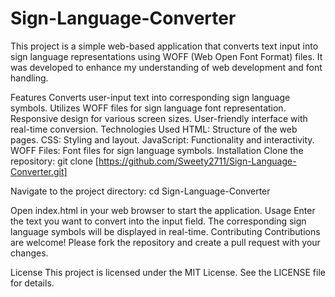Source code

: # Sign-Language-Converter
This project is a simple web-based application that converts text input into sign language representations using WOFF (Web Open Font Format) files. It was developed to enhance my understanding of web development and font handling.

Features
Converts user-input text into corresponding sign language symbols.
Utilizes WOFF files for sign language font representation.
Responsive design for various screen sizes.
User-friendly interface with real-time conversion.
Technologies Used
HTML: Structure of the web pages.
CSS: Styling and layout.
JavaScript: Functionality and interactivity.
WOFF Files: Font files for sign language symbols.
Installation
Clone the repository:
git clone [https://github.com/Sweety2711/Sign-Language-Converter.git]

Navigate to the project directory:
cd Sign-Language-Converter

Open index.html in your web browser to start the application.
Usage
Enter the text you want to convert into the input field.
The corresponding sign language symbols will be displayed in real-time.
Contributing
Contributions are welcome! Please fork the repository and create a pull request with your changes.

License
This project is licensed under the MIT License. See the LICENSE file for details.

☆ ☆ ☆ ☆

= Exercise =
The line containing "WOFF Files: Font" marks where to begin; copy it and every later line exactly, through the end of the data.

= Exercise solution =
WOFF Files: Font files for sign language symbols.
Installation
Clone the repository:
git clone [https://github.com/Sweety2711/Sign-Language-Converter.git]

Navigate to the project directory:
cd Sign-Language-Converter

Open index.html in your web browser to start the application.
Usage
Enter the text you want to convert into the input field.
The corresponding sign language symbols will be displayed in real-time.
Contributing
Contributions are welcome! Please fork the repository and create a pull request with your changes.

License
This project is licensed under the MIT License. See the LICENSE file for details.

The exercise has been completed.